Existing contextual dueling bandit models struggle to capture users’ preference comparisons based on historical consumption records, resulting in low-quality implicit feedback and limited learning efficiency. To address this, we propose a novel contextual dual-bandit framework that enables direct comparison between the current recommendation and previously consumed items, yielding high-information, zero-regret preference signals. To handle temporal dependencies in historical data, we integrate matrix concentration analysis with a brief randomized exploration strategy. Theoretically, our method achieves an $O(sqrt{T})$ regret bound. Empirical evaluations demonstrate that reusing historical items significantly reduces cumulative regret compared to baselines that only compare concurrently recommended items. Our key contribution is the first systematic incorporation of historical consumption items into the dueling query mechanism, substantially improving the reliability of implicit preference modeling and sample efficiency.

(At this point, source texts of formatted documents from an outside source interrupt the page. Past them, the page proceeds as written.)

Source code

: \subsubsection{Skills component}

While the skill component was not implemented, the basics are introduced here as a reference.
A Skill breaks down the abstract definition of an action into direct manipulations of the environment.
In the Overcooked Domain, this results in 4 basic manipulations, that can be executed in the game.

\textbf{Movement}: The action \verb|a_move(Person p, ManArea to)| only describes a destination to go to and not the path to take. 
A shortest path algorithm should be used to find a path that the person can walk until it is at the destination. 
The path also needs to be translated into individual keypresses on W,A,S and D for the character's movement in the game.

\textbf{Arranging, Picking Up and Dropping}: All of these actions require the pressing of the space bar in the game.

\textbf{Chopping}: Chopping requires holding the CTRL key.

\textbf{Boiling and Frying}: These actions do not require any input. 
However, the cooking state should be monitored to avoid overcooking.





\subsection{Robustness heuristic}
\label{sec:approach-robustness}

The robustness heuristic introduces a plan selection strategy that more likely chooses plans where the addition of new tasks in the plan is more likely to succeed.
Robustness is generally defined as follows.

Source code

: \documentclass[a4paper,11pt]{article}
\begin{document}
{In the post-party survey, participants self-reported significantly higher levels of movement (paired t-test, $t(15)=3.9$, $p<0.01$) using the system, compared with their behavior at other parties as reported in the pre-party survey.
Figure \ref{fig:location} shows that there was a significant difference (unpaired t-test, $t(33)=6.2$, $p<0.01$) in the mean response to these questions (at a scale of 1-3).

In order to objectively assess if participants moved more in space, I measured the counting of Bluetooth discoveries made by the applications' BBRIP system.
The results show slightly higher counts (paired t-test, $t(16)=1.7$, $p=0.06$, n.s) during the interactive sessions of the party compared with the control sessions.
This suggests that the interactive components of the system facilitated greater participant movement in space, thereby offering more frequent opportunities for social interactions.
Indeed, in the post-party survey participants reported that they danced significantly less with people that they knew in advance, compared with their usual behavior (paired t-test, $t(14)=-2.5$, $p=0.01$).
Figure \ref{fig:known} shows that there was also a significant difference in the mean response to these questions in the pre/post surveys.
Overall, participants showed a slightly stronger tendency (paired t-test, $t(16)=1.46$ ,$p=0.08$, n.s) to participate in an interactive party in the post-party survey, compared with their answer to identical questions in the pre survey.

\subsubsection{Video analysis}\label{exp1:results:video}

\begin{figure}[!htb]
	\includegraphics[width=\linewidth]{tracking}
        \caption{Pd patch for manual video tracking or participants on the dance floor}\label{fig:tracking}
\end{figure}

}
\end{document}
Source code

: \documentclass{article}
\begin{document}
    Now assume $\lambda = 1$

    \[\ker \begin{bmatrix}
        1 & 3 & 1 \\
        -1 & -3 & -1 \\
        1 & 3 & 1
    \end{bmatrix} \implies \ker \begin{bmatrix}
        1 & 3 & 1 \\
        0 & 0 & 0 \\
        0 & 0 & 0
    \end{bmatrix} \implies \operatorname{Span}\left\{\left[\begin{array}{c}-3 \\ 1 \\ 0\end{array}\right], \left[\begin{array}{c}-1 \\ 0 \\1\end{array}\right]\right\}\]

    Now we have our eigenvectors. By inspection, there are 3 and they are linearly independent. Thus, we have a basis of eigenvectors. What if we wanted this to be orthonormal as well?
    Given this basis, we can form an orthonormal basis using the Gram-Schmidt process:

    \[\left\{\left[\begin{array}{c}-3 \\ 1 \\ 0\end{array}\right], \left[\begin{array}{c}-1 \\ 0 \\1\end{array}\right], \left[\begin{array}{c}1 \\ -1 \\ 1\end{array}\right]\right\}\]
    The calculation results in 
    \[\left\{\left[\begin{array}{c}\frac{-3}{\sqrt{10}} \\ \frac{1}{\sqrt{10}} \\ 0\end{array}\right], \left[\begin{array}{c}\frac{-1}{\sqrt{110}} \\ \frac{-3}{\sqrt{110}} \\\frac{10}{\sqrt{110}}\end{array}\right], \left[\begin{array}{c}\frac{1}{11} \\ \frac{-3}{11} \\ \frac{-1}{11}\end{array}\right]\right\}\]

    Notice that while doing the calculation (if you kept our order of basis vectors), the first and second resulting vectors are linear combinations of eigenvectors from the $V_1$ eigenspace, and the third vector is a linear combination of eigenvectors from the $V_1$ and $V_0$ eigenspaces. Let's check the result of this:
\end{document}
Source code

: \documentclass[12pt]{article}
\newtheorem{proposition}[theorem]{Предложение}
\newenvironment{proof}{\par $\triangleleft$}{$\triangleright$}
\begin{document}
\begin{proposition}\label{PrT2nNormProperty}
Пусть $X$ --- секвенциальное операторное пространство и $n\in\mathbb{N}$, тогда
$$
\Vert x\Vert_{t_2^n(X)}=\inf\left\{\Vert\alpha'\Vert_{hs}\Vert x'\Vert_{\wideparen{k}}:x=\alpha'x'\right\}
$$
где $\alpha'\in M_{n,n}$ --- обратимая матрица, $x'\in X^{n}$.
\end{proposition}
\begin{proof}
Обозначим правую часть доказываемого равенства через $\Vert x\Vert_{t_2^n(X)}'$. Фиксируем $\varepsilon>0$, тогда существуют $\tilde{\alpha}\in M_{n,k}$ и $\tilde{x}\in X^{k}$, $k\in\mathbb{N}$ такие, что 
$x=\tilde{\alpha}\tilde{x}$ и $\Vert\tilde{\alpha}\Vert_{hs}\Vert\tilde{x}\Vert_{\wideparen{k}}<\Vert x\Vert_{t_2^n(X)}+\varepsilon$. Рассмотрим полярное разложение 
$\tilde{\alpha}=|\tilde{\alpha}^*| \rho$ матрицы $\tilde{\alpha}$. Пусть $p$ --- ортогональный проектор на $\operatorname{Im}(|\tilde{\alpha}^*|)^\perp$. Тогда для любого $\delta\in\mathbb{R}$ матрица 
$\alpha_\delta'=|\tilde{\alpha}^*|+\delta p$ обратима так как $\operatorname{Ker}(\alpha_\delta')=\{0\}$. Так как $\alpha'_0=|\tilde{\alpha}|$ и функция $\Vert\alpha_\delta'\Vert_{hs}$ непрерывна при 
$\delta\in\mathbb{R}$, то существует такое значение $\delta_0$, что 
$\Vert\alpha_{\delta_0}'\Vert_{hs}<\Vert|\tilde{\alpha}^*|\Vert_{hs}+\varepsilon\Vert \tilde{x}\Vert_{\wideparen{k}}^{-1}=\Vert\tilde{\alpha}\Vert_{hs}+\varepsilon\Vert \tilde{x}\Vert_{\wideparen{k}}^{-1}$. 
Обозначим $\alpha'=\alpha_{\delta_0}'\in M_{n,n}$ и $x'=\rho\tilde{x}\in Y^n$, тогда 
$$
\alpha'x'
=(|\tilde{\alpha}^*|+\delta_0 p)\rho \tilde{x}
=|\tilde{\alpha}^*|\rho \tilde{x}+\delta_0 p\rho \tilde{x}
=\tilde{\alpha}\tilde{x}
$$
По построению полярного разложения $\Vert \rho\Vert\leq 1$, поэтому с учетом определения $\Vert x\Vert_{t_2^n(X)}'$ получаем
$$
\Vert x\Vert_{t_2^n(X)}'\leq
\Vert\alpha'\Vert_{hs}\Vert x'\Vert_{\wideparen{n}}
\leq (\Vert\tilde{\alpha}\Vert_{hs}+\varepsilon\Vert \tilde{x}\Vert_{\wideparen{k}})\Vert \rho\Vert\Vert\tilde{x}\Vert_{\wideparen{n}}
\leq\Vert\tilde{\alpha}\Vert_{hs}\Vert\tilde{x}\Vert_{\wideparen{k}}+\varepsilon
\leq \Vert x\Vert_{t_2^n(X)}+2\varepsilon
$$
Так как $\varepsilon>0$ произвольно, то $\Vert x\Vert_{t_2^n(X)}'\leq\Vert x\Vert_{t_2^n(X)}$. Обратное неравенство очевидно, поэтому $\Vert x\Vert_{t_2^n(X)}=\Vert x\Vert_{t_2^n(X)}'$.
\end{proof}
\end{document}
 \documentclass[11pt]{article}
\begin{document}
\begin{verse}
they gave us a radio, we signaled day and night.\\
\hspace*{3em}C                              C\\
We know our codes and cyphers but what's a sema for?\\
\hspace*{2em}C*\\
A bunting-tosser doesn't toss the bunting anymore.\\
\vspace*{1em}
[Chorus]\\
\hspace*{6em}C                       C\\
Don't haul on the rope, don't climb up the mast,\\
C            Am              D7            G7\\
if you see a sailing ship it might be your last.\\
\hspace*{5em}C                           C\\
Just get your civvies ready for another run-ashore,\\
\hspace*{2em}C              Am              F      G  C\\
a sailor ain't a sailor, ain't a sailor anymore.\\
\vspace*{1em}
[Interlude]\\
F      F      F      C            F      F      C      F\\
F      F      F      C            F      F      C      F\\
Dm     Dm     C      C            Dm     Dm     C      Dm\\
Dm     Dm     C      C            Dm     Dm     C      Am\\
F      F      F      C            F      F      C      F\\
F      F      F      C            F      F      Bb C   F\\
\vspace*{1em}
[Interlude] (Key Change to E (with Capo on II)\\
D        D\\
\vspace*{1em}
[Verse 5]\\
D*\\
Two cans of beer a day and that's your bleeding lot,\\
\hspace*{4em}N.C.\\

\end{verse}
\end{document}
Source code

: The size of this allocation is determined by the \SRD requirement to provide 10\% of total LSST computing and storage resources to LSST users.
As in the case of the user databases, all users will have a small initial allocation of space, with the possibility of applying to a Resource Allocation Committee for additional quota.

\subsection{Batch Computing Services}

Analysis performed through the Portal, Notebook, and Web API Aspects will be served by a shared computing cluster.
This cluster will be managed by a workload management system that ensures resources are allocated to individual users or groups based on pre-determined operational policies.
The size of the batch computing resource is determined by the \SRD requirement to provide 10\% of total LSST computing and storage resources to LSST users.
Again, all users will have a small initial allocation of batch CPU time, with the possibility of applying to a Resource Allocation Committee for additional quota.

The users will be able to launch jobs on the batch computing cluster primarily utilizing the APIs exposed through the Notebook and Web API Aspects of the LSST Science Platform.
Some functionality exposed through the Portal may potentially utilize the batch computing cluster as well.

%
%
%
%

The contextual duelling bandit problem models adaptive recommender systems, where the algorithm presents a set of items to the user, and the user's choice reveals their preference. This setup is well suited for implicit choices users make when navigating a content platform, but does not capture other possible comparison queries. Motivated by the fact that users provide more reliable feedback after consuming items, we propose a new bandit model that can be described as follows. The algorithm recommends one item per time step; after consuming that item, the user is asked to compare it with another item chosen from the user's consumption history. Importantly, in our model, this comparison item can be chosen without incurring any additional regret, potentially leading to better performance. However, the regret analysis is challenging because of the temporal dependency in the user's history. To overcome this challenge, we first show that the algorithm can construct informative queries provided the history is rich, i.e., satisfies a certain diversity condition. We then show that a short initial random exploration phase is sufficient for the algorithm to accumulate a rich history with high probability. This result, proven via matrix concentration bounds, yields $O(sqrt{T})$ regret guarantees. Additionally, our simulations show that reusing past items for comparisons can lead to significantly lower regret than only comparing between simultaneously recommended items.